Action item:
Every line from the one with "#### 1. 登录页面" to the one with "- **成绩查询**：点击成绩查询按钮，查看课程成绩。", including those two, is to be copied exactly; all other lines of the entries below are left out.

== == ==

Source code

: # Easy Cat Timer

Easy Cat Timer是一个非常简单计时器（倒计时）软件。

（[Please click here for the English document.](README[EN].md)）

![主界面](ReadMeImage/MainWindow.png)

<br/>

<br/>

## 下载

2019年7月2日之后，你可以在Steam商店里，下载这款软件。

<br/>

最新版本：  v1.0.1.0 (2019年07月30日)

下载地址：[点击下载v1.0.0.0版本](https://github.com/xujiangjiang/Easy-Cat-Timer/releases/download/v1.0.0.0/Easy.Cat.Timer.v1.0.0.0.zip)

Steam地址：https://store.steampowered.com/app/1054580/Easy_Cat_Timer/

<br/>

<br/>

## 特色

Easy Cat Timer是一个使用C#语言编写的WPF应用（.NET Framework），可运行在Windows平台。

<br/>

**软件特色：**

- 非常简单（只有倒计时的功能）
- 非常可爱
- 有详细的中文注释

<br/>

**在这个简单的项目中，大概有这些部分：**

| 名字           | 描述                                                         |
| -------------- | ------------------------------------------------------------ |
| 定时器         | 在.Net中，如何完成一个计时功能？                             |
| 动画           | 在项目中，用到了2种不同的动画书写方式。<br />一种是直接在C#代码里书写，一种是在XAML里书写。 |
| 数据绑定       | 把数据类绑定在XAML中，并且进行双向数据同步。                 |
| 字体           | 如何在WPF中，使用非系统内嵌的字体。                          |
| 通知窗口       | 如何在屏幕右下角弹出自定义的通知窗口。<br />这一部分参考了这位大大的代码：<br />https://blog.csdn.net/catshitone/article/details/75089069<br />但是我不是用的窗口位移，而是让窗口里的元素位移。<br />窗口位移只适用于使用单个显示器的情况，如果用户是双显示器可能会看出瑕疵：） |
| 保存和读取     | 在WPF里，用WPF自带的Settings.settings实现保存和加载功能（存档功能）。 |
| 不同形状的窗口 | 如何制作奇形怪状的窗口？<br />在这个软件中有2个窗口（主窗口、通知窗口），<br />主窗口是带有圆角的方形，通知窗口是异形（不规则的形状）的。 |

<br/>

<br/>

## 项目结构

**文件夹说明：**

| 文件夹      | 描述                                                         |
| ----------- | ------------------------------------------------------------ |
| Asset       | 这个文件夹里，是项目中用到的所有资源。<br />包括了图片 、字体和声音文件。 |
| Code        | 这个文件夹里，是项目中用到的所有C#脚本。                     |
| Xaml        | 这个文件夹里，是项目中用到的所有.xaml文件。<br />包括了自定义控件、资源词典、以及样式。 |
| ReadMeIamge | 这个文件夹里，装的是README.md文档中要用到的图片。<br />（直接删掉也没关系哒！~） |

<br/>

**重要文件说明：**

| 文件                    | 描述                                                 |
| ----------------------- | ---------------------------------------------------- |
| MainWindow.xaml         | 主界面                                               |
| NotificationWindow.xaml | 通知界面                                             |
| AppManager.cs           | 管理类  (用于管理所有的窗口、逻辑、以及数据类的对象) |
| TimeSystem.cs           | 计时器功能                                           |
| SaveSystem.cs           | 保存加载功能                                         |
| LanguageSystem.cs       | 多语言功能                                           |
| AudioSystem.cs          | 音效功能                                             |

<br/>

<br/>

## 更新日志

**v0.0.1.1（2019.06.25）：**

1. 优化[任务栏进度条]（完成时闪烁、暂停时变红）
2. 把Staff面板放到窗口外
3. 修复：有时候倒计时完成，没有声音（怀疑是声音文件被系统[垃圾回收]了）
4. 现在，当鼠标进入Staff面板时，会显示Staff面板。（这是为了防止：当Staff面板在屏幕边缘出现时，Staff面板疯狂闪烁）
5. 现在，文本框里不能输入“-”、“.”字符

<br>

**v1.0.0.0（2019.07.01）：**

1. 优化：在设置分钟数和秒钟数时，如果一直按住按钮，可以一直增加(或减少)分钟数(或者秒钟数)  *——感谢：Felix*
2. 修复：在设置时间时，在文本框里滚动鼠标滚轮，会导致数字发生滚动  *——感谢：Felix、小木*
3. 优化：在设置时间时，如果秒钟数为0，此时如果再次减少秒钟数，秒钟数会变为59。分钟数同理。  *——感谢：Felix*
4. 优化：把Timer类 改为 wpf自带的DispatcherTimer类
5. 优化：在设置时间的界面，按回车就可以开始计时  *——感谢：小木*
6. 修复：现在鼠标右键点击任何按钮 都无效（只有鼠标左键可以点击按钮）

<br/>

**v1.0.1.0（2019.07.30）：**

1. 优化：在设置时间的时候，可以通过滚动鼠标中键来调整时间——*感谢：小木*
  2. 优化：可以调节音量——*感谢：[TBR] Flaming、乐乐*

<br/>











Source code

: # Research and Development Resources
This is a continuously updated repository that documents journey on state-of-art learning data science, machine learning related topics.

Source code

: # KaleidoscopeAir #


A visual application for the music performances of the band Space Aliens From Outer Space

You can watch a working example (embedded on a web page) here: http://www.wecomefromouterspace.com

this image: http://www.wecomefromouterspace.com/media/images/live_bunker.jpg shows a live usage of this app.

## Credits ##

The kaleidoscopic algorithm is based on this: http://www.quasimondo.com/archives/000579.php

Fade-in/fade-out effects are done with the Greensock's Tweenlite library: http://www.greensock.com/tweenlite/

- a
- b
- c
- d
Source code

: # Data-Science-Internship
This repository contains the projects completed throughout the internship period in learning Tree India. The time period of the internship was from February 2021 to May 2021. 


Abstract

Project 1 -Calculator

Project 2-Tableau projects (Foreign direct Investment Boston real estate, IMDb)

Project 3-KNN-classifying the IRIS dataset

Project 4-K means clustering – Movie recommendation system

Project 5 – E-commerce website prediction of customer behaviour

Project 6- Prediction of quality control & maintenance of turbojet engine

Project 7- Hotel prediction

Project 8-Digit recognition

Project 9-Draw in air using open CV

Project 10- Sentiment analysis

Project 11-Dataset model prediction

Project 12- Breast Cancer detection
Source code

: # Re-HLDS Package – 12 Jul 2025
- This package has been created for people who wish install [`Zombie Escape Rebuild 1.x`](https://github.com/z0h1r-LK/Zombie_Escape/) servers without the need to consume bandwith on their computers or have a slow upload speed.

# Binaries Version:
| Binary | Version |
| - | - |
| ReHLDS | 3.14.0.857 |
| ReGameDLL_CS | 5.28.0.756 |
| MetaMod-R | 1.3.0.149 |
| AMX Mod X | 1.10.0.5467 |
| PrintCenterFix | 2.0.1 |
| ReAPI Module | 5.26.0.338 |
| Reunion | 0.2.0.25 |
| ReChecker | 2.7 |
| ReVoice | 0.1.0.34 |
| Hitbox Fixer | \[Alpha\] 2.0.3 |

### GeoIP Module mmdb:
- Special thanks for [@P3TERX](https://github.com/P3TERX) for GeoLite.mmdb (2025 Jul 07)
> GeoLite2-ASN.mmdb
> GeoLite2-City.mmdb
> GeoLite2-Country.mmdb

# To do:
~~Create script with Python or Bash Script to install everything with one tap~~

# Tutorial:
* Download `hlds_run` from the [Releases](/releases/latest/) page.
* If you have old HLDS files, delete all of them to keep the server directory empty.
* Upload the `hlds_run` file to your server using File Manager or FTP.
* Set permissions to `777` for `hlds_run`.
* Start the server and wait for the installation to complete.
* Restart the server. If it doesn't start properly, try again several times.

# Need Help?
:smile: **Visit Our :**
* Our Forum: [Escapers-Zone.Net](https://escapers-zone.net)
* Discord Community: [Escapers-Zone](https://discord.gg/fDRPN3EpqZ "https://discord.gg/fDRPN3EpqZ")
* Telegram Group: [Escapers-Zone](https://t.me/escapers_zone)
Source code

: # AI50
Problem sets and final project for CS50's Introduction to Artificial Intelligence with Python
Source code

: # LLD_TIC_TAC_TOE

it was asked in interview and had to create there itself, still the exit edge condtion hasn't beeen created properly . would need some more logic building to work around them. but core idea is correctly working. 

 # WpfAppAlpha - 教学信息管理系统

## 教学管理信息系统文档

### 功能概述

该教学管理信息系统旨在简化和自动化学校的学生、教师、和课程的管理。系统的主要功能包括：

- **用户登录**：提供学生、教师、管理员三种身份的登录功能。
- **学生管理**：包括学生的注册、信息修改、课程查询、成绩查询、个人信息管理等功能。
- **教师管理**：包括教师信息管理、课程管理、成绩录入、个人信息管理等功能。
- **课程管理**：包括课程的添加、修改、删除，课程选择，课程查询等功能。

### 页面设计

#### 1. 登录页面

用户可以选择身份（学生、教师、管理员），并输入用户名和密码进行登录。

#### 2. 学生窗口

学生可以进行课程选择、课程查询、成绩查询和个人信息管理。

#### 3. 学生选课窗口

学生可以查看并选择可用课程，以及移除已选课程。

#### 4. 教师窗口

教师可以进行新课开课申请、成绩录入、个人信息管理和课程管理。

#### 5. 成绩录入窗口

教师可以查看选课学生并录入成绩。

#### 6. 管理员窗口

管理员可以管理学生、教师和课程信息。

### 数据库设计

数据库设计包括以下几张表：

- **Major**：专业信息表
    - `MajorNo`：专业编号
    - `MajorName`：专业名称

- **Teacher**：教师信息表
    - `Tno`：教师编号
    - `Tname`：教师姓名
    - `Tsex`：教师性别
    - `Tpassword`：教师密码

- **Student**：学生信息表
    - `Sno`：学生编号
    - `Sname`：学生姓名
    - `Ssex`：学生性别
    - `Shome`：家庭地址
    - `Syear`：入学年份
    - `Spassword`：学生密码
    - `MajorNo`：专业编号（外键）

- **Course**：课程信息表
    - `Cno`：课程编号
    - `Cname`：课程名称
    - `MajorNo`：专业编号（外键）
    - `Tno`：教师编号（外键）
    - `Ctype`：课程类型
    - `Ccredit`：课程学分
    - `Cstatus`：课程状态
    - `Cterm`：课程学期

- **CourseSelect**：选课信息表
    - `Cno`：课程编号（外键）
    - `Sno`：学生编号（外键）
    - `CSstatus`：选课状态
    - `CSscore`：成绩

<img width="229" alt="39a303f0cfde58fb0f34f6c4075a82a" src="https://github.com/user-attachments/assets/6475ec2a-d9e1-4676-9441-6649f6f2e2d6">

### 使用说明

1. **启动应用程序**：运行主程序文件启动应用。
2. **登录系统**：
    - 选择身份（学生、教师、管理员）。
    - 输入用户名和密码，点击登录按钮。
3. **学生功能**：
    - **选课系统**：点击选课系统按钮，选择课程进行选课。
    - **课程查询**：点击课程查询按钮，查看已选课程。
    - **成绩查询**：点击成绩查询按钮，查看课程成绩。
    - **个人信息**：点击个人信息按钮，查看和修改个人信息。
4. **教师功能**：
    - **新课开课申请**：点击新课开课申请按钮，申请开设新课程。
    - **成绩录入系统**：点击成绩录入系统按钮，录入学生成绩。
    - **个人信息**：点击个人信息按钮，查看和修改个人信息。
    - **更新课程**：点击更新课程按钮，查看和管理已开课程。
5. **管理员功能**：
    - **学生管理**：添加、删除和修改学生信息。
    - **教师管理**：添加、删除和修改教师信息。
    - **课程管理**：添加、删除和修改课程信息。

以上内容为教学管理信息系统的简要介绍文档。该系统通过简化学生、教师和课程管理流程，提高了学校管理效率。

== == ==

Finished exercise:
#### 1. 登录页面

用户可以选择身份（学生、教师、管理员），并输入用户名和密码进行登录。

#### 2. 学生窗口

学生可以进行课程选择、课程查询、成绩查询和个人信息管理。

#### 3. 学生选课窗口

学生可以查看并选择可用课程，以及移除已选课程。

#### 4. 教师窗口

教师可以进行新课开课申请、成绩录入、个人信息管理和课程管理。

#### 5. 成绩录入窗口

教师可以查看选课学生并录入成绩。

#### 6. 管理员窗口

管理员可以管理学生、教师和课程信息。

### 数据库设计

数据库设计包括以下几张表：

- **Major**：专业信息表
    - `MajorNo`：专业编号
    - `MajorName`：专业名称

- **Teacher**：教师信息表
    - `Tno`：教师编号
    - `Tname`：教师姓名
    - `Tsex`：教师性别
    - `Tpassword`：教师密码

- **Student**：学生信息表
    - `Sno`：学生编号
    - `Sname`：学生姓名
    - `Ssex`：学生性别
    - `Shome`：家庭地址
    - `Syear`：入学年份
    - `Spassword`：学生密码
    - `MajorNo`：专业编号（外键）

- **Course**：课程信息表
    - `Cno`：课程编号
    - `Cname`：课程名称
    - `MajorNo`：专业编号（外键）
    - `Tno`：教师编号（外键）
    - `Ctype`：课程类型
    - `Ccredit`：课程学分
    - `Cstatus`：课程状态
    - `Cterm`：课程学期

- **CourseSelect**：选课信息表
    - `Cno`：课程编号（外键）
    - `Sno`：学生编号（外键）
    - `CSstatus`：选课状态
    - `CSscore`：成绩

<img width="229" alt="39a303f0cfde58fb0f34f6c4075a82a" src="https://github.com/user-attachments/assets/6475ec2a-d9e1-4676-9441-6649f6f2e2d6">

### 使用说明

1. **启动应用程序**：运行主程序文件启动应用。
2. **登录系统**：
    - 选择身份（学生、教师、管理员）。
    - 输入用户名和密码，点击登录按钮。
3. **学生功能**：
    - **选课系统**：点击选课系统按钮，选择课程进行选课。
    - **课程查询**：点击课程查询按钮，查看已选课程。
    - **成绩查询**：点击成绩查询按钮，查看课程成绩。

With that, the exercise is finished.